▶ _GIVEN INFORMATION_:
------------------------------------------------

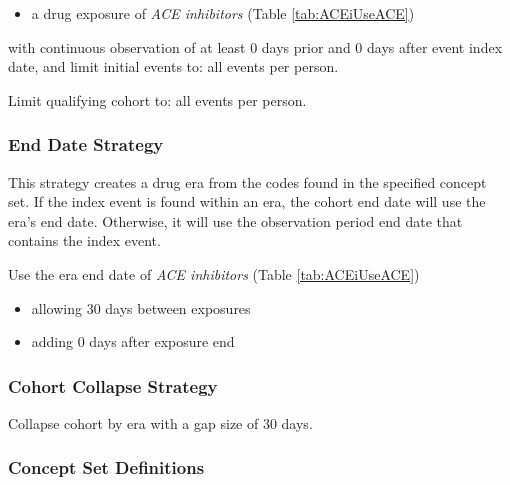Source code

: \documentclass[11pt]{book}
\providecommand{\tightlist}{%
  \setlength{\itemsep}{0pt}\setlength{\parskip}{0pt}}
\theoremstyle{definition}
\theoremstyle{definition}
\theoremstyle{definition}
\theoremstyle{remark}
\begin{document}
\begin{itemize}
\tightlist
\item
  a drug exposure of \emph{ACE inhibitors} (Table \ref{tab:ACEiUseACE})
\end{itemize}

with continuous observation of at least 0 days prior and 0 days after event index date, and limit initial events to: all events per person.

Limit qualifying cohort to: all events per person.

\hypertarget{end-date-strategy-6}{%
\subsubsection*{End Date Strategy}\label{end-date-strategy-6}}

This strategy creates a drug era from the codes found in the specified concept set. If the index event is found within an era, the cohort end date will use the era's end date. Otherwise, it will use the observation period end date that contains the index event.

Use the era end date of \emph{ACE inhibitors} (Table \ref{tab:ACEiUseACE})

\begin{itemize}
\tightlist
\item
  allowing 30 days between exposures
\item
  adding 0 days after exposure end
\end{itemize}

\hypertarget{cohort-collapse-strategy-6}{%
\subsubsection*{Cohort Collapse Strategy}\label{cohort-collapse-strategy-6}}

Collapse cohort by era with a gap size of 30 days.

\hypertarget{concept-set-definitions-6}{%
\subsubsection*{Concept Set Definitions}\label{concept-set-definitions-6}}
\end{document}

------------------------------------------------

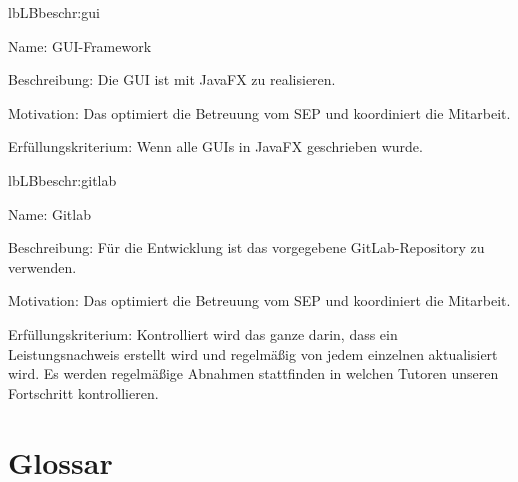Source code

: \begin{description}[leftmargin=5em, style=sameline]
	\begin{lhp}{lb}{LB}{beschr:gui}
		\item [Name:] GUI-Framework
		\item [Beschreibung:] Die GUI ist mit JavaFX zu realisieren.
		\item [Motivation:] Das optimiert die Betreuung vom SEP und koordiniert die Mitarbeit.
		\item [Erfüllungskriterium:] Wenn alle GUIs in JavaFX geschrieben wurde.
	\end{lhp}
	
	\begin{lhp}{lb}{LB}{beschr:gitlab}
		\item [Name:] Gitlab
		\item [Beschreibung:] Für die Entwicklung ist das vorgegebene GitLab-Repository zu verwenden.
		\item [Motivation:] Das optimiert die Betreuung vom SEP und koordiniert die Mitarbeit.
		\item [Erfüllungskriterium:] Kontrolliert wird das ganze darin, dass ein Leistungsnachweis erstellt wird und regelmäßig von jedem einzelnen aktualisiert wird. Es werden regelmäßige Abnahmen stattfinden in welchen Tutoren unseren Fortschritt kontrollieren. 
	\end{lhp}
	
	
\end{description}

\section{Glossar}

------------------------------------------------

▶ _WORK TO BE COMPLETED_:
Your answer should be one number, the count of lines above that hold "concept".

▶ _TASK OUTPUT_:
3